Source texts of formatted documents
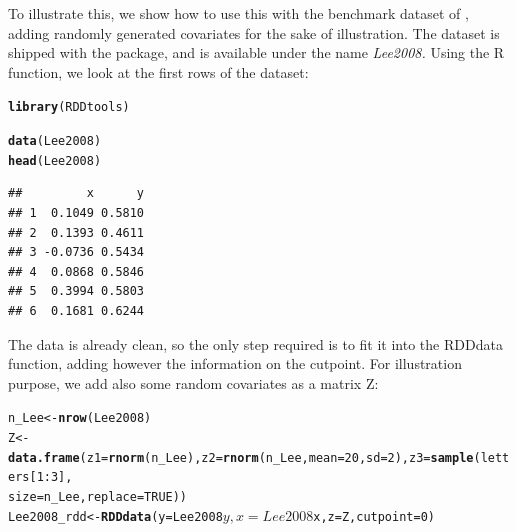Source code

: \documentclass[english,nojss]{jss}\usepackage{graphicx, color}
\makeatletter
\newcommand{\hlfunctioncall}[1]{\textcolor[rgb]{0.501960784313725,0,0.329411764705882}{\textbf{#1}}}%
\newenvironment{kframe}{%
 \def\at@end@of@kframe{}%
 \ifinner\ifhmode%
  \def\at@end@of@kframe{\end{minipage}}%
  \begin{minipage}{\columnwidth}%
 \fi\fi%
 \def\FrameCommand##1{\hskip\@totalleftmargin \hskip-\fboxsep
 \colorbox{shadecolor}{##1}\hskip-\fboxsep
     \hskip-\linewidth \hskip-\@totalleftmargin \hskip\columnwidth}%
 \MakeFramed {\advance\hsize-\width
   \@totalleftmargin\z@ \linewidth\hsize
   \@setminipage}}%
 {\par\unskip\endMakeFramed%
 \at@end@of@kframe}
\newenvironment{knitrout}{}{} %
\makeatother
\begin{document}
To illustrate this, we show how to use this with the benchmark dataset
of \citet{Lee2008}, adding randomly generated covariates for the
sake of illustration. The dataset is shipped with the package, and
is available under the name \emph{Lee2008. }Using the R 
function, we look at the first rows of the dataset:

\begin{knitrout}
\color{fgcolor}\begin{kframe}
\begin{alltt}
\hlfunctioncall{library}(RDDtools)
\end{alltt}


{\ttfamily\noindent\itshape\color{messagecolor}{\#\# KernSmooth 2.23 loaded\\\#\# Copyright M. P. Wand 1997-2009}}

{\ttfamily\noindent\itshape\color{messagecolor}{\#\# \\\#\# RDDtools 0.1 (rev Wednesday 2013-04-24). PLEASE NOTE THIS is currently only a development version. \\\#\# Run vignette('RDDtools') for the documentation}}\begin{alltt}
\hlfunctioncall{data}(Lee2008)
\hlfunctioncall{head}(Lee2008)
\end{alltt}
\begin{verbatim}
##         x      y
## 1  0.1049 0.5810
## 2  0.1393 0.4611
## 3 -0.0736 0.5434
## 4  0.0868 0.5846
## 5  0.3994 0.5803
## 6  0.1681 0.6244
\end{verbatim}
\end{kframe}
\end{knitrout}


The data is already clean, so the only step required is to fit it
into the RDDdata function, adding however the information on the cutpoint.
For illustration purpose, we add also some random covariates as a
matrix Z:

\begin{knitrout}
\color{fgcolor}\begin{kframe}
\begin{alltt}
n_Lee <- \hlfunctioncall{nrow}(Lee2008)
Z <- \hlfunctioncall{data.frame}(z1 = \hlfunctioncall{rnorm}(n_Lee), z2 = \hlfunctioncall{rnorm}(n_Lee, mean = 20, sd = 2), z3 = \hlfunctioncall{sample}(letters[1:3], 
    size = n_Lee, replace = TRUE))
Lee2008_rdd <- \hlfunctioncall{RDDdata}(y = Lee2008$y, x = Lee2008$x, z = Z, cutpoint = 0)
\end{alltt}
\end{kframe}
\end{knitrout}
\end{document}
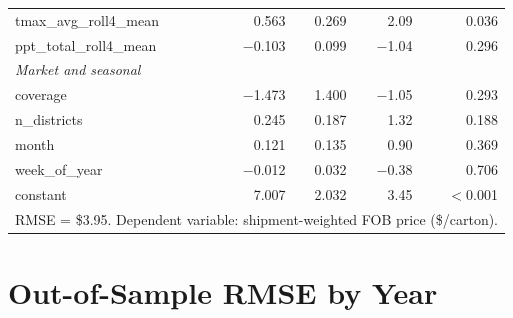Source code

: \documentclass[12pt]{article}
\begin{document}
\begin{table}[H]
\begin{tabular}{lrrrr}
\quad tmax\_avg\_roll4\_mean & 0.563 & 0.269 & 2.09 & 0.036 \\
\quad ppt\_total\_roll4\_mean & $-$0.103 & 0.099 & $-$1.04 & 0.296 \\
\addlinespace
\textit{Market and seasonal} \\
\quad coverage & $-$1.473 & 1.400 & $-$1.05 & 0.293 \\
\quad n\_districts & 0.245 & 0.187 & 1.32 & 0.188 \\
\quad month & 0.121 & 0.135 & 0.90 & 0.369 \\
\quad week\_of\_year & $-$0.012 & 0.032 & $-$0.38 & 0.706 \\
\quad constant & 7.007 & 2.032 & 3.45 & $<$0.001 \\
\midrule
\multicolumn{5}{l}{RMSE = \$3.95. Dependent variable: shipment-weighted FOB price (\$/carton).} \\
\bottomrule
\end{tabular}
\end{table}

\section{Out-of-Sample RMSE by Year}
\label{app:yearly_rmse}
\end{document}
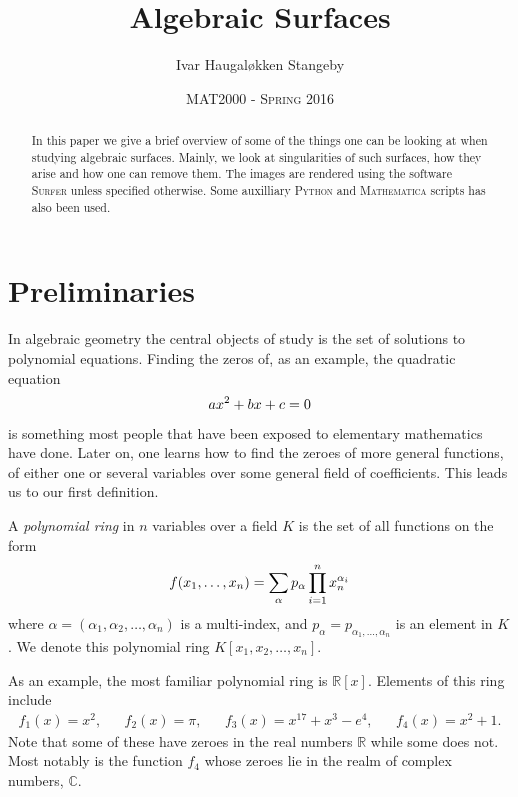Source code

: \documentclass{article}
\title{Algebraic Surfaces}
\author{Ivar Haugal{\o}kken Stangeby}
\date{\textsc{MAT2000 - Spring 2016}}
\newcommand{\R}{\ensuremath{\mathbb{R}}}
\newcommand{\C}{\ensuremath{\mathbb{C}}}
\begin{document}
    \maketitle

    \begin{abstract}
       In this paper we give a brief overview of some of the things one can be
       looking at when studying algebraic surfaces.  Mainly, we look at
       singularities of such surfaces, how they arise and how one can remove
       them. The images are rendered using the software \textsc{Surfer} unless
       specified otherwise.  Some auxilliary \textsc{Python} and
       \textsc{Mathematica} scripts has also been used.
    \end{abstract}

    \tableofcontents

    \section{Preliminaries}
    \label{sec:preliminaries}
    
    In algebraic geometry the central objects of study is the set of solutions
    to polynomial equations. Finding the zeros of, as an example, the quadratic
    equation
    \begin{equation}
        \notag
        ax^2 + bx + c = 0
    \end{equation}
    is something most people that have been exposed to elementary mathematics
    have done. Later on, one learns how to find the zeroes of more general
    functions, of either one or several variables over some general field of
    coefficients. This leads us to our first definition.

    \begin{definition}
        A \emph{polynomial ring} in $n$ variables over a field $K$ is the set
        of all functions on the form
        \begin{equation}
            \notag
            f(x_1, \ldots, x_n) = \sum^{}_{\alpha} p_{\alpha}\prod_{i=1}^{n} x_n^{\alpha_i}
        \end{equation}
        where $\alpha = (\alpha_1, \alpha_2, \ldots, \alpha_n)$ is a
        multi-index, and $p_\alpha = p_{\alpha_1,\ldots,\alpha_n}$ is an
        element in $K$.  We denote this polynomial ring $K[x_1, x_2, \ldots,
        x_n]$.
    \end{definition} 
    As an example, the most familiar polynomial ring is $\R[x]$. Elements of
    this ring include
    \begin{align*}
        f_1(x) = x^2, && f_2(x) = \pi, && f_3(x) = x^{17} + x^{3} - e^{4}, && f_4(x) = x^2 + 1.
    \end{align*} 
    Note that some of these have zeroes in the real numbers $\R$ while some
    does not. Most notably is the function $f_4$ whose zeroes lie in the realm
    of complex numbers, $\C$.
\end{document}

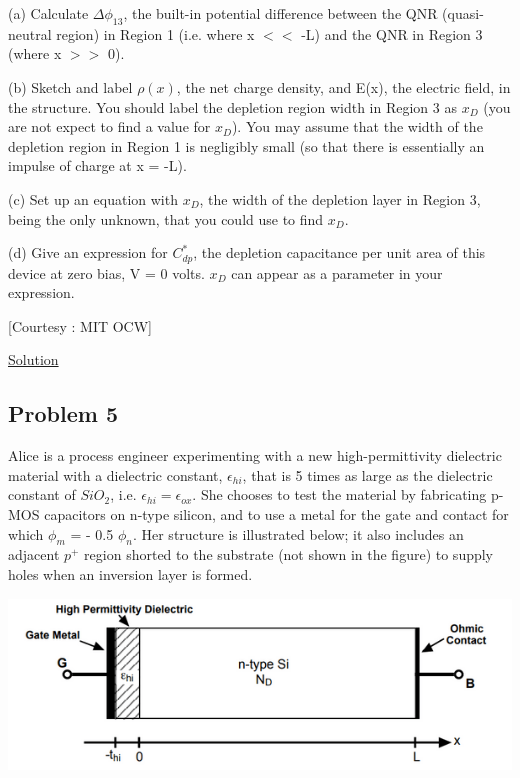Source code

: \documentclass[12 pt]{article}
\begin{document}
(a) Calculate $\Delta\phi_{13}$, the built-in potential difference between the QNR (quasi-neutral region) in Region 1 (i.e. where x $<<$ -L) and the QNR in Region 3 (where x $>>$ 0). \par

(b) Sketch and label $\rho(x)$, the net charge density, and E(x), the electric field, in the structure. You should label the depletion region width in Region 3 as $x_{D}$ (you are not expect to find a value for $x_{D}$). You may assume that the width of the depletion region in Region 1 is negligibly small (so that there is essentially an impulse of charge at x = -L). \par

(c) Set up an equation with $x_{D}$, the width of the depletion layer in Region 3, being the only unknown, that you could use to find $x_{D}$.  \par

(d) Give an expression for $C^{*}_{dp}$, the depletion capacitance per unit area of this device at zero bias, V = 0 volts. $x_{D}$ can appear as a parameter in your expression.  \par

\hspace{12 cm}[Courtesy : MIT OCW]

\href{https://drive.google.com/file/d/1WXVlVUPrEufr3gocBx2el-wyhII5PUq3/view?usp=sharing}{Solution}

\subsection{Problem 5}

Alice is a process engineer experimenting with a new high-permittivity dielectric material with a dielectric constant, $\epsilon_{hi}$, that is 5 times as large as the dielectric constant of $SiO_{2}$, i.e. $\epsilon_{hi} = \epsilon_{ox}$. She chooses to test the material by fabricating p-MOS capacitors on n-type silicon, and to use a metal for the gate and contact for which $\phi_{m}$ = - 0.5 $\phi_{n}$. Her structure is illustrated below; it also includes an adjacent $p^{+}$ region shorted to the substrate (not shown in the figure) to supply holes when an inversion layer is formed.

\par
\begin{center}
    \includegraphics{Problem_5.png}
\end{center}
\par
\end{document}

◆ **What you will do**
How many lines in the entries contain the string "definition"? Answer with the number only.

◆ **Exercise output**
3